▸ WHAT THE TASK ASKS: Give again only those lines from the start of the entries through the line holding "- **Schritt 1/4", leaving them as they are.

▸ SOURCE MATERIAL:

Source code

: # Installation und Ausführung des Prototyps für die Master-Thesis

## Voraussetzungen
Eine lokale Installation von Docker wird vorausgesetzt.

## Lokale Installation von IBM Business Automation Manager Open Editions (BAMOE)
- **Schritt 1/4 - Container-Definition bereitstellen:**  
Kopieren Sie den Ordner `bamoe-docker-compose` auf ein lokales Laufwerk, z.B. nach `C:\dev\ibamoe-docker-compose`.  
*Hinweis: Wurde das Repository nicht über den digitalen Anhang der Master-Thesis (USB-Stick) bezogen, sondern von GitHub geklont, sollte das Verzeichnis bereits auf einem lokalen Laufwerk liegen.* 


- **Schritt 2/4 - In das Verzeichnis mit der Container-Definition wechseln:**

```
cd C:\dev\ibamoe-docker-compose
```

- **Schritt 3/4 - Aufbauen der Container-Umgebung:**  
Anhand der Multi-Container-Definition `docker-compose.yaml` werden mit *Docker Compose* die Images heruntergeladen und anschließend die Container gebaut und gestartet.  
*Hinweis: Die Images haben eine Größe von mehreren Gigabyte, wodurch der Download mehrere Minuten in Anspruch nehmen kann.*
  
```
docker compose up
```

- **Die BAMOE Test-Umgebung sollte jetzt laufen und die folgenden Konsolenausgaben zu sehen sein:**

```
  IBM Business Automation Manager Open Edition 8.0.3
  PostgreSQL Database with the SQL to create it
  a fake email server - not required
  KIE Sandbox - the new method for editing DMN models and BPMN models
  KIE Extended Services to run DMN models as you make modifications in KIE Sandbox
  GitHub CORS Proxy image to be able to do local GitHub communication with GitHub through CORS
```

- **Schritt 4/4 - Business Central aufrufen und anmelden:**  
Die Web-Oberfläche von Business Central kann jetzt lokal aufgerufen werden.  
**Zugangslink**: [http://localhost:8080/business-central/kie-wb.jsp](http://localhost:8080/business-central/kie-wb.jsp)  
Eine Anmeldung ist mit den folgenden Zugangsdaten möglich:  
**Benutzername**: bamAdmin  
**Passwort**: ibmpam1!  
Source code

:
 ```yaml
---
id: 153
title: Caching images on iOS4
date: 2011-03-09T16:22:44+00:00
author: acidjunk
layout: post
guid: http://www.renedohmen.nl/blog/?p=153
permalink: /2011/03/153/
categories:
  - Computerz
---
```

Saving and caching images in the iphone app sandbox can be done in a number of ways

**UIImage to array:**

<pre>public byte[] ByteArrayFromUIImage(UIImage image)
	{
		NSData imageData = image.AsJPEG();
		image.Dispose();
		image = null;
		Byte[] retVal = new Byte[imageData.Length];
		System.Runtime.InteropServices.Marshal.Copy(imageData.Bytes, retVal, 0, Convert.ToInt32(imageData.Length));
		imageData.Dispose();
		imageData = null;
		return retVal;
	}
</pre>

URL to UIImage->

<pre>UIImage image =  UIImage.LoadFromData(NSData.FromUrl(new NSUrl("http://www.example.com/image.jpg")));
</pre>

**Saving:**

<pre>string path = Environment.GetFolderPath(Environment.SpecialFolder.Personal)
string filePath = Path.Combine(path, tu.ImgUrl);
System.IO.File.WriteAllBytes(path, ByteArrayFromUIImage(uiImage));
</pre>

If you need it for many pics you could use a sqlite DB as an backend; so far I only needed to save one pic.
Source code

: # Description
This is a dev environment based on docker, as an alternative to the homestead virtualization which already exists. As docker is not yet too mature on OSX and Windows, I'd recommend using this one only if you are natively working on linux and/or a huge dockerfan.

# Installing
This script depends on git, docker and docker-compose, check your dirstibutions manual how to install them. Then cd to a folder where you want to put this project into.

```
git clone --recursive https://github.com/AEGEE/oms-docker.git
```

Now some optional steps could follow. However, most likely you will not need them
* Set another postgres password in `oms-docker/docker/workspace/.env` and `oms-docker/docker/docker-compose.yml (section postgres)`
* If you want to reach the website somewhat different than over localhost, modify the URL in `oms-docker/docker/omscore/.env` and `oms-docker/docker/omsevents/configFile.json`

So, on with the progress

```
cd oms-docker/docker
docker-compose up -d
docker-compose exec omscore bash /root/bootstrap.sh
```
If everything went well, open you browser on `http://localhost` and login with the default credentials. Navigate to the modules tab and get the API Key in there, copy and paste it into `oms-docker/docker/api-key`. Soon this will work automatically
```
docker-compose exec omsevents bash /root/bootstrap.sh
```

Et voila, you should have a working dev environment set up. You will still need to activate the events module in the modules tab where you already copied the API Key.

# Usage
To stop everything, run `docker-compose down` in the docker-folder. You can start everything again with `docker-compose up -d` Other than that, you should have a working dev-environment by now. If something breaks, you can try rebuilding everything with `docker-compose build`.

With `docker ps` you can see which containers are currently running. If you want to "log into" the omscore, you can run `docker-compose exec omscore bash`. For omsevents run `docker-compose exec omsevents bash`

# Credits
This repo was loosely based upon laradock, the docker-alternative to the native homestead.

▸ SOLUTION TO THIS PROBLEM:
Source code

: # Installation und Ausführung des Prototyps für die Master-Thesis

## Voraussetzungen
Eine lokale Installation von Docker wird vorausgesetzt.

## Lokale Installation von IBM Business Automation Manager Open Editions (BAMOE)
- **Schritt 1/4 - Container-Definition bereitstellen:**  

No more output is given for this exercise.